When a tile installer bids a commercial remodeling project of this type, the assumption is that the plans are a clear indicator of what will be found on site. The measurements are accurate, the scope of the work is fully provided, and tile to be installed is known. However, a jobsite visit is critical to determine the actual conditions and may or may not tell the entire story.
In the case of the hotel viewed here, the existing hallway running perpendicular to the lobby was covered in carpet. The project called for the carpet to be removed with the necessary substrate prep to be completed yielding a quality tile installation. The problem here was that any existing structure issues were not recognized until the carpet was removed and initial layout work had begun. The walls of the hallway leading from the lobby were not square to the lobby.

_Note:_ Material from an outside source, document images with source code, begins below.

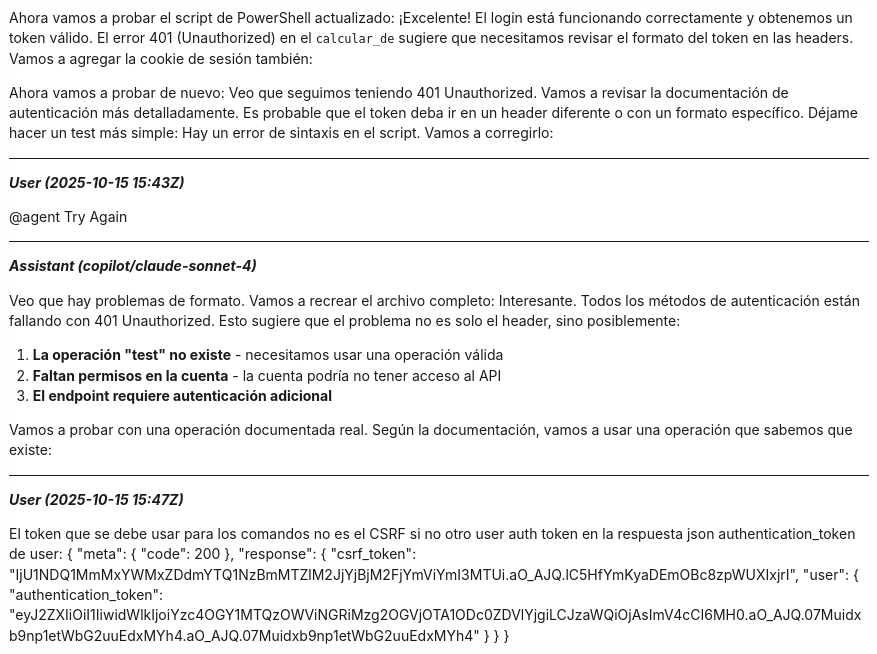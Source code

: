 Ahora vamos a probar el script de PowerShell actualizado: ¡Excelente! El login está funcionando correctamente y obtenemos un token válido. El error 401 (Unauthorized) en el `calcular_de` sugiere que necesitamos revisar el formato del token en las headers. Vamos a agregar la cookie de sesión también: 
```

```
Ahora vamos a probar de nuevo: Veo que seguimos teniendo 401 Unauthorized. Vamos a revisar la documentación de autenticación más detalladamente. Es probable que el token deba ir en un header diferente o con un formato específico. Déjame hacer un test más simple: Hay un error de sintaxis en el script. Vamos a corregirlo: 
```

```


---

_**User (2025-10-15 15:43Z)**_

@agent Try Again

---

_**Assistant (copilot/claude-sonnet-4)**_

Veo que hay problemas de formato. Vamos a recrear el archivo completo: Interesante. Todos los métodos de autenticación están fallando con 401 Unauthorized. Esto sugiere que el problema no es solo el header, sino posiblemente:

1. **La operación "test" no existe** - necesitamos usar una operación válida
2. **Faltan permisos en la cuenta** - la cuenta podría no tener acceso al API
3. **El endpoint requiere autenticación adicional**

Vamos a probar con una operación documentada real. Según la documentación, vamos a usar una operación que sabemos que existe: 

---

_**User (2025-10-15 15:47Z)**_

El token que se debe usar para los comandos no es el CSRF si no otro user auth token
en la respuesta json authentication_token de user:
{
  "meta": {
    "code": 200
  },
  "response": {
    "csrf_token": "IjU1NDQ1MmMxYWMxZDdmYTQ1NzBmMTZlM2JjYjBjM2FjYmViYmI3MTUi.aO_AJQ.lC5HfYmKyaDEmOBc8zpWUXIxjrI",
    "user": {
      "authentication_token": "eyJ2ZXIiOiI1IiwidWlkIjoiYzc4OGY1MTQzOWViNGRiMzg2OGVjOTA1ODc0ZDVlYjgiLCJzaWQiOjAsImV4cCI6MH0.aO_AJQ.07Muidxb9np1etWbG2uuEdxMYh4.aO_AJQ.07Muidxb9np1etWbG2uuEdxMYh4"
    }
  }
}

As seen in the image, the tile cuts along the walls are not balanced or consistent in size. Looking from the back of the hotel toward the lobby, the tile cut on the left side is 2-1/2” and grows to 4” in 30 feet. However, the tile cut on the right side begins at 3-1/2” and shrinks to nothing over the same distance. The unfortunate situation in an existing structure like this one is that the potential of moving or correcting the out-of-square walls issue is practically nil.
So, what alternatives could mask the problem? The easiest remedy would be to change the direction of the tile for the entire area. Instead of the tile in the lobby and hallway running from front to back (the long direction of the hallway), turn it ninety degrees and run it from left to right. This way, the out-of-square walls, although still crooked, would be much less noticeable. A second option would be to run the lobby tile from front to back and turn the hallway tile 90° at the doorway. A third possibility would be to change the tile from a plank to large format square tile such as an 18” or 24”. When properly balanced in the hallway, the crooked walls would not be as obvious.
The good side here was that the prep work was well done which provided a really flat surface for the tile installation. You will notice that the 6” x 36” plank tile was installed with a 50% offset rather than the American National Standards Institute (ANSI) required maximum 33% offset. The tile was well within the guidelines of the ANSI A137.1 standard for warpage and was exceptionally flat. Even though the required offset was ignored, the installation was flat, showed very minimal lippage and looked good.
The bottom line here is that the tile looks bad although the finished appearance along the walls was outside the installer’s control. However, the potential tile consumer seeing this crooked-appearing tile may select a different product for their project which is loss on the tile scorecard.